As was pointed out by several commentators after the event, Mr. Xi’s vision of the future while containing important points dealing with the rest of the world and China’s relation to it, is really focused internally.

As first glance the achievement of a “moderately prosperous society” would seem to be a key element is his vision, but on closer examination, the completion of national rejuvenation seems to be the real “true North” at which all of China’s compass needles must point according to Mr. Xi’s vision of a greater China.

In this paper we will start by taking a brief look at some of the key points in Mr. Xi’s report to the19th Congress that are central to his vision for a future China up to the middle of this century and beyond.

In the second section we will use a powerful and effective marketing tool or template to examine the challenges and opportunities that face Mr. Xi, the Party, and China itself.

The marketing tool is called a PEST analysis, with the letters standing for Political, Economic, Social, and Technological. Typically, company management at the highest levels uses this tool to plan their long-terms strategy, especially in the field of marketing. PEST analysis shows how the prevailing factors are for or against the organization’s plans.

In the October Mr. Xi has laid out his grand plan for China in front of the 19th Congress of the CPC. The purpose here is not to attempt to suggest whether Mr. Xi’s plan will “succeed” or “fail,” but rather what factors will affect it. We will use the PEST analysis to see where he might be faced with a restraining headwind, or a favorable tailwind, or both at the same time.

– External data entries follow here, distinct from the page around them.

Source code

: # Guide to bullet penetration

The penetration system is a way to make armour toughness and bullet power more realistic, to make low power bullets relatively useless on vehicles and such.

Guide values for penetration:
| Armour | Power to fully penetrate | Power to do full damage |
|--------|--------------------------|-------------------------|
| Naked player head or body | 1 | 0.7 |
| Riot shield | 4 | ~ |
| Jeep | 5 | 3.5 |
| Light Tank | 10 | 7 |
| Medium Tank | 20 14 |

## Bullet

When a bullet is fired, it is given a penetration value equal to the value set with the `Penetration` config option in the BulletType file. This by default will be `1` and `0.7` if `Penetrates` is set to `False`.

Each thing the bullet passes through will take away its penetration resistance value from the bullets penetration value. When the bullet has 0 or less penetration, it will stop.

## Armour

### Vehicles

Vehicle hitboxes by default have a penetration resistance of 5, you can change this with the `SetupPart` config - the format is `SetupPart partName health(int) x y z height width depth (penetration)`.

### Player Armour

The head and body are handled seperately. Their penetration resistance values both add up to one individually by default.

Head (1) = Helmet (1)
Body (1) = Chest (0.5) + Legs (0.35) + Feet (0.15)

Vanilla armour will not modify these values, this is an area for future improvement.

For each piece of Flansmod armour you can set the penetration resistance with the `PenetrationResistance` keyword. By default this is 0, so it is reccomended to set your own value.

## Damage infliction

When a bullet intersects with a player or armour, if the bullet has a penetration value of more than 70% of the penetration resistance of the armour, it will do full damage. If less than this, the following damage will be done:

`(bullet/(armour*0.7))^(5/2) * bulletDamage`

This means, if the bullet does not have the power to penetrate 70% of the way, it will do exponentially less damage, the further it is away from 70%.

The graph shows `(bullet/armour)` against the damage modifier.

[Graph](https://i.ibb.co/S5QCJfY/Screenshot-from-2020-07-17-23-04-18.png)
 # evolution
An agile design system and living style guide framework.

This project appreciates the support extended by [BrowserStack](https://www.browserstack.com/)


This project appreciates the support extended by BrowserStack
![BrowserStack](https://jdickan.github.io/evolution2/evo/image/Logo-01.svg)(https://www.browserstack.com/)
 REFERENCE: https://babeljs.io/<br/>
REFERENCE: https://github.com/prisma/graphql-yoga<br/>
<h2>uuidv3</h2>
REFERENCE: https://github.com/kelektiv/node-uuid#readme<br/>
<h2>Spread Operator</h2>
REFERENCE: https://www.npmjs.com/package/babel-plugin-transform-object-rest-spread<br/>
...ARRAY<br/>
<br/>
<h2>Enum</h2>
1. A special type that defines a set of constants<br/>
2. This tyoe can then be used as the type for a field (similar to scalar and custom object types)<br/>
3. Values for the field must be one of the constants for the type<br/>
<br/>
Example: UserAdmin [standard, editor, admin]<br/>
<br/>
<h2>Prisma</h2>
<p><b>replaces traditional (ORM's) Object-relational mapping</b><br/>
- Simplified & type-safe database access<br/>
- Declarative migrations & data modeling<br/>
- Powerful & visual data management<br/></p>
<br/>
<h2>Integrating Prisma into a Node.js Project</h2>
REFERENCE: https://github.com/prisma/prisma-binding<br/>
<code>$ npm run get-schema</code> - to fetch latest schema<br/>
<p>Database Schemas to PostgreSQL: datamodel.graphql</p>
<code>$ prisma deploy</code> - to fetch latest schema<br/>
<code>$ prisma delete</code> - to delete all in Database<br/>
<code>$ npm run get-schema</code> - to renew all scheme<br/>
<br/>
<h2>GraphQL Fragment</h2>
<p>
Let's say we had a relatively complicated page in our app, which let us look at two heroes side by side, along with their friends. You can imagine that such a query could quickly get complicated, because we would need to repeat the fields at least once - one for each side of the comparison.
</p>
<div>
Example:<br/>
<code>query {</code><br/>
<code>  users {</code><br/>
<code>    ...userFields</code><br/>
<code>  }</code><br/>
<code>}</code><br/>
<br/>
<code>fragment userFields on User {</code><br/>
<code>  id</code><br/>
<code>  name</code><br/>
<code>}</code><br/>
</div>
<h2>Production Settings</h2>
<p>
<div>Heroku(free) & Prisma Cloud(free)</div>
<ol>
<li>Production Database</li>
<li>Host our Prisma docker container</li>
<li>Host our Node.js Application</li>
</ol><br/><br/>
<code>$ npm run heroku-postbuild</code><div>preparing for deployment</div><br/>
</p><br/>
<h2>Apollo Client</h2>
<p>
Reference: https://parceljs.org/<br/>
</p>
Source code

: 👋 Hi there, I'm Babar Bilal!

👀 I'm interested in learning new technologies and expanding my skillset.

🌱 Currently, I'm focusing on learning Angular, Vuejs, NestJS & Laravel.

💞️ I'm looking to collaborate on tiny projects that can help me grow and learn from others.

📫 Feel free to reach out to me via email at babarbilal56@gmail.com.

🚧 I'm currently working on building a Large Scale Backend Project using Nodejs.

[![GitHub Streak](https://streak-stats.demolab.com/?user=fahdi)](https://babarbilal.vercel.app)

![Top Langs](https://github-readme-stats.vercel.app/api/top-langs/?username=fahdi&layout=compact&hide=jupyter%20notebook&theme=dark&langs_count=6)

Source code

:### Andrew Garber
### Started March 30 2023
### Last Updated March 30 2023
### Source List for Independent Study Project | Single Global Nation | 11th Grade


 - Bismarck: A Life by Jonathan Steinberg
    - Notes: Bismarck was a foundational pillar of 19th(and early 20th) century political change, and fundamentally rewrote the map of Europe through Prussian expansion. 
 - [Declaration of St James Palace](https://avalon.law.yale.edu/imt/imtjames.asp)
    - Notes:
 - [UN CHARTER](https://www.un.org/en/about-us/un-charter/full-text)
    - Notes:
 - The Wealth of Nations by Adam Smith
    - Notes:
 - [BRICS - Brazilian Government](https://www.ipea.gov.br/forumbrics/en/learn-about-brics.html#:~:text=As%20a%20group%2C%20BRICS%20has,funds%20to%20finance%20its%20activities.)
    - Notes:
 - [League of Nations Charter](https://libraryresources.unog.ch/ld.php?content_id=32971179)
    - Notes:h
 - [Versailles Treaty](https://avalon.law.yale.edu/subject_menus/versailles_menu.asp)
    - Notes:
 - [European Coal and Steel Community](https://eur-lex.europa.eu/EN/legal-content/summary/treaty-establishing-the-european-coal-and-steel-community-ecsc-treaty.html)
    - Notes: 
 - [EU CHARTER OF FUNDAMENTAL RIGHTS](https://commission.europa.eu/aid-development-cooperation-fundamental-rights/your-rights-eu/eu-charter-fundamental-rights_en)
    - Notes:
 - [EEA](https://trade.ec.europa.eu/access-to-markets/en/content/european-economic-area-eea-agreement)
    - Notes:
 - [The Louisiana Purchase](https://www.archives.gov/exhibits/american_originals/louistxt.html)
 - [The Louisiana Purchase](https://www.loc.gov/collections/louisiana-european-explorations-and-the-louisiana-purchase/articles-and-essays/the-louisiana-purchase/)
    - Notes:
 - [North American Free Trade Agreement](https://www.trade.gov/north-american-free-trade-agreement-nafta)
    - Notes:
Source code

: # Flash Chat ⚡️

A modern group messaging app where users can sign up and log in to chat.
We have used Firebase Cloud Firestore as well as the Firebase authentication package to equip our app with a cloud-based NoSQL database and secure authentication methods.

         Section One – Xi Jinping’s Vision for China

Mr. Xi’s vision for a moderately prosperous society employing Socialism with Chinese Characteristics to create a New Era.

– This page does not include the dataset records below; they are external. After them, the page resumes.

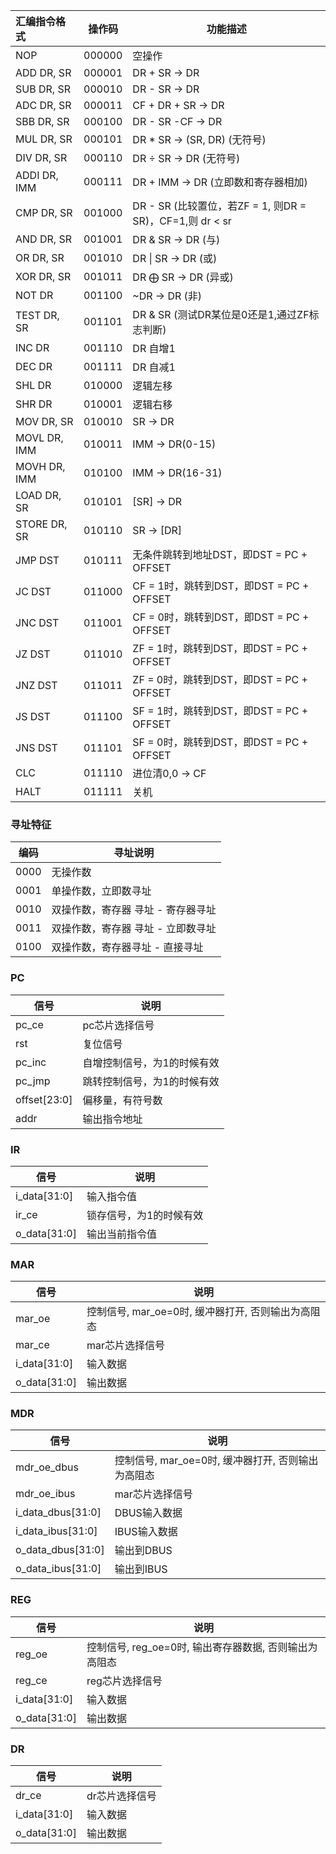 | 汇编指令格式  | 操作码 | 功能描述                                                 |
| :------------ | ------ | -------------------------------------------------------- |
| NOP           | 000000 | 空操作                                                   |
| ADD  DR, SR   | 000001 | DR + SR -> DR                                            |
| SUB  DR, SR   | 000010 | DR - SR -> DR                                            |
| ADC  DR, SR   | 000011 | CF + DR + SR -> DR                                       |
| SBB  DR, SR   | 000100 | DR - SR -CF -> DR                                        |
| MUL  DR, SR   | 000101 | DR $\ast$ SR -> (SR, DR)  (无符号)                       |
| DIV  DR, SR   | 000110 | DR $\div$ SR -> DR  (无符号)                             |
| ADDI  DR, IMM | 000111 | DR + IMM -> DR (立即数和寄存器相加)                      |
| CMP  DR, SR   | 001000 | DR - SR (比较置位，若ZF = 1, 则DR = SR)，CF=1,则 dr < sr |
| AND  DR, SR   | 001001 | DR & SR -> DR (与)                                       |
| OR  DR, SR    | 001010 | DR \| SR ->  DR (或)                                     |
| XOR  DR, SR   | 001011 | DR $\bigoplus$ SR -> DR (异或)                           |
| NOT  DR       | 001100 | ~DR -> DR (非)                                           |
| TEST  DR, SR  | 001101 | DR & SR (测试DR某位是0还是1,通过ZF标志判断)              |
| INC  DR       | 001110 | DR 自增1                                                 |
| DEC  DR       | 001111 | DR 自减1                                                 |
| SHL  DR       | 010000 | 逻辑左移                                                 |
| SHR  DR       | 010001 | 逻辑右移                                                 |
| MOV  DR, SR   | 010010 | SR -> DR                                                 |
| MOVL  DR, IMM | 010011 | IMM -> DR(0-15)                                          |
| MOVH  DR, IMM | 010100 | IMM -> DR(16-31)                                         |
| LOAD  DR, SR  | 010101 | [SR] -> DR                                               |
| STORE  DR, SR | 010110 | SR -> [DR]                                               |
| JMP  DST      | 010111 | 无条件跳转到地址DST，即DST = PC + OFFSET                 |
| JC  DST       | 011000 | CF = 1时，跳转到DST，即DST = PC + OFFSET                 |
| JNC  DST      | 011001 | CF = 0时，跳转到DST，即DST = PC + OFFSET                 |
| JZ  DST       | 011010 | ZF = 1时，跳转到DST，即DST = PC + OFFSET                 |
| JNZ  DST      | 011011 | ZF = 0时，跳转到DST，即DST = PC + OFFSET                 |
| JS  DST       | 011100 | SF = 1时，跳转到DST，即DST = PC + OFFSET                 |
| JNS  DST      | 011101 | SF = 0时，跳转到DST，即DST = PC + OFFSET                 |
| CLC           | 011110 | 进位清0,0 -> CF                                          |
| HALT          | 011111 | 关机                                                     |



### 寻址特征

| 编码 | 寻址说明                           |
| ---- | ---------------------------------- |
| 0000 | 无操作数                           |
| 0001 | 单操作数，立即数寻址               |
| 0010 | 双操作数，寄存器 寻址 - 寄存器寻址 |
| 0011 | 双操作数，寄存器 寻址 - 立即数寻址 |
| 0100 | 双操作数，寄存器寻址 - 直接寻址    |



### PC

| 信号         | 说明                        |
| ------------ | --------------------------- |
| pc_ce        | pc芯片选择信号              |
| rst          | 复位信号                    |
| pc_inc       | 自增控制信号，为1的时候有效 |
| pc_jmp       | 跳转控制信号，为1的时候有效 |
| offset[23:0] | 偏移量，有符号数            |
| addr         | 输出指令地址                |



### IR

| 信号         | 说明                    |
| ------------ | ----------------------- |
| i_data[31:0] | 输入指令值              |
| ir_ce        | 锁存信号，为1的时候有效 |
| o_data[31:0] | 输出当前指令值          |



### MAR

| 信号         | 说明                                               |
| ------------ | -------------------------------------------------- |
| mar_oe       | 控制信号, mar_oe=0时, 缓冲器打开, 否则输出为高阻态 |
| mar_ce       | mar芯片选择信号                                    |
| i_data[31:0] | 输入数据                                           |
| o_data[31:0] | 输出数据                                           |



### MDR

| 信号              | 说明                                               |
| ----------------- | -------------------------------------------------- |
| mdr_oe_dbus       | 控制信号, mar_oe=0时, 缓冲器打开, 否则输出为高阻态 |
| mdr_oe_ibus       | mar芯片选择信号                                    |
| i_data_dbus[31:0] | DBUS输入数据                                       |
| i_data_ibus[31:0] | IBUS输入数据                                       |
| o_data_dbus[31:0] | 输出到DBUS                                         |
| o_data_ibus[31:0] | 输出到IBUS                                         |



### REG

| 信号         | 说明                                                   |
| ------------ | ------------------------------------------------------ |
| reg_oe       | 控制信号, reg_oe=0时, 输出寄存器数据, 否则输出为高阻态 |
| reg_ce       | reg芯片选择信号                                        |
| i_data[31:0] | 输入数据                                               |
| o_data[31:0] | 输出数据                                               |



### DR

| 信号         | 说明           |
| ------------ | -------------- |
| dr_ce        | dr芯片选择信号 |
| i_data[31:0] | 输入数据       |
| o_data[31:0] | 输出数据       |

In Mr. Xi’s report to the 19th Congress consisting of 32,000 characters and lasting for some 3 hours, Mr. Xi first pointed out where progress had been made in the past 5 years. He and then set out his grand vision for China to 2035, 2050 and beyond. These grand goals included:

  • The creation of a moderately prosperous society
  • The continuation of reform and opening up
  • The creation of a world-class military that is fully capable
  • The emergence of China as a global leader
  • The maintenance of “one country, two systems” and the 1992 consensus
  • The continued fight against, and elimination of corruption
  • The creation of a “green China” that opposes global warming
  • The elimination of poverty by 2020
  • The completion of national rejuvenation

A short explanation of each section in Mr. Xi’s own words from his report to the 19th Party Congress:

 

(A) The creation of a moderately prosperous society

Building on this, our Party then developed the vision that by the time we celebrate our centenary, we will have developed our society into a moderately prosperous one with a stronger economy, greater democracy, more advanced science and education, thriving culture, greater social harmony, and a better quality of life.

 

(B) The continuation of reform and opening up

We should pursue the Belt and Road Initiative as a priority, give equal emphasis to “bringing in” and “going global, follow the principle of achieving shared growth through discussion and collaboration, and increase openness and cooperation in building innovation capacity. With these efforts, we hope to make new ground in opening China further through links running eastward and westward, across land and over sea.

(C) The creation of a world-class military that is fully capable

We must fully implement the Party’s thinking on strengthening the military for the new era and the military strategy for new conditions, build a powerful and modernized army, navy, air force, rocket force, and strategic support force, develop strong and efficient joint operations commanding institutions for theater commands, and create a modern combat system with distinctive Chinese characteristics

(D) The emergence of China as a world leader

We will pursue open, innovative, and inclusive development that benefits everyone; boost cross-cultural exchanges characterized by harmony within diversity, inclusiveness, and mutual learning; and cultivate ecosystems based on respect for nature and green development.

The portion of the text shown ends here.